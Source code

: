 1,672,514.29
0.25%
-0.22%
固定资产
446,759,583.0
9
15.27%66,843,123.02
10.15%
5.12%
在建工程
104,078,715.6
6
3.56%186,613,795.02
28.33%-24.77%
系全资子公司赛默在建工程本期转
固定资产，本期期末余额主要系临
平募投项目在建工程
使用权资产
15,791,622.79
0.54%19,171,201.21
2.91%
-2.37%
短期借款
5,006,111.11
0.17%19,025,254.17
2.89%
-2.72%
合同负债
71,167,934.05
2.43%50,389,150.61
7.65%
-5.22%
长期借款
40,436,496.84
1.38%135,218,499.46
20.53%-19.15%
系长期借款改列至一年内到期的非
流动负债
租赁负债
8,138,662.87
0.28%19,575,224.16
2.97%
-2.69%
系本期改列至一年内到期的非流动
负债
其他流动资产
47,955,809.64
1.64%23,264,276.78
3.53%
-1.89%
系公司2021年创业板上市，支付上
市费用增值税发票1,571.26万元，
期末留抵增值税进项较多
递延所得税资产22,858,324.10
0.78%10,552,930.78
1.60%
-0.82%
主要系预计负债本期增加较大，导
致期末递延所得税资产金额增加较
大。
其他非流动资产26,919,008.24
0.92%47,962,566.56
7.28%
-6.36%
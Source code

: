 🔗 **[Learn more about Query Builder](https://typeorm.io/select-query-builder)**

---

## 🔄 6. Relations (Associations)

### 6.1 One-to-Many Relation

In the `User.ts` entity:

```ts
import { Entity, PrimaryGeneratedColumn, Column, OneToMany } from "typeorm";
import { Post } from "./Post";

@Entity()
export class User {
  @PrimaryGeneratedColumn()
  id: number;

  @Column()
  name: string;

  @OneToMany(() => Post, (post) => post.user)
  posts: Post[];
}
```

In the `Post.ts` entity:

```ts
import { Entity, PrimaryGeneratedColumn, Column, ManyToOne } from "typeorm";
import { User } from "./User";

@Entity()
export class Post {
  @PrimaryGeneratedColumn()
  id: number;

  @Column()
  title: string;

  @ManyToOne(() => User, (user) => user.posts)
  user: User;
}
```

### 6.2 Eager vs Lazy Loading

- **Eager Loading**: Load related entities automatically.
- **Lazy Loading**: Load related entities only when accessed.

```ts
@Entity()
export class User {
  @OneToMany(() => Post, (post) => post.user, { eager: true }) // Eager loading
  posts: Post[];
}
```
___
Each line above is to be restated exactly.

Source code

: 1,672,514.29
0.25%
-0.22%
固定资产
446,759,583.0
9
15.27%66,843,123.02
10.15%
5.12%
在建工程
104,078,715.6
6
3.56%186,613,795.02
28.33%-24.77%
系全资子公司赛默在建工程本期转
固定资产，本期期末余额主要系临
平募投项目在建工程
使用权资产
15,791,622.79
0.54%19,171,201.21
2.91%
-2.37%
短期借款
5,006,111.11
0.17%19,025,254.17
2.89%
-2.72%
合同负债
71,167,934.05
2.43%50,389,150.61
7.65%
-5.22%
长期借款
40,436,496.84
1.38%135,218,499.46
20.53%-19.15%
系长期借款改列至一年内到期的非
流动负债
租赁负债
8,138,662.87
0.28%19,575,224.16
2.97%
-2.69%
系本期改列至一年内到期的非流动
负债
其他流动资产
47,955,809.64
1.64%23,264,276.78
3.53%
-1.89%
系公司2021年创业板上市，支付上
市费用增值税发票1,571.26万元，
期末留抵增值税进项较多
递延所得税资产22,858,324.10
0.78%10,552,930.78
1.60%
-0.82%
主要系预计负债本期增加较大，导
致期末递延所得税资产金额增加较
大。
其他非流动资产26,919,008.24
0.92%47,962,566.56
7.28%
-6.36%
Source code

: 🔗 **[Learn more about Query Builder](https://typeorm.io/select-query-builder)**

---

## 🔄 6. Relations (Associations)

### 6.1 One-to-Many Relation

In the `User.ts` entity:

```ts
import { Entity, PrimaryGeneratedColumn, Column, OneToMany } from "typeorm";
import { Post } from "./Post";

@Entity()
export class User {
  @PrimaryGeneratedColumn()
  id: number;

  @Column()
  name: string;

  @OneToMany(() => Post, (post) => post.user)
  posts: Post[];
}
```

In the `Post.ts` entity:

```ts
import { Entity, PrimaryGeneratedColumn, Column, ManyToOne } from "typeorm";
import { User } from "./User";

@Entity()
export class Post {
  @PrimaryGeneratedColumn()
  id: number;

  @Column()
  title: string;

  @ManyToOne(() => User, (user) => user.posts)
  user: User;
}
```

### 6.2 Eager vs Lazy Loading

- **Eager Loading**: Load related entities automatically.
- **Lazy Loading**: Load related entities only when accessed.

```ts
@Entity()
export class User {
  @OneToMany(() => Post, (post) => post.user, { eager: true }) // Eager loading
  posts: Post[];
}
```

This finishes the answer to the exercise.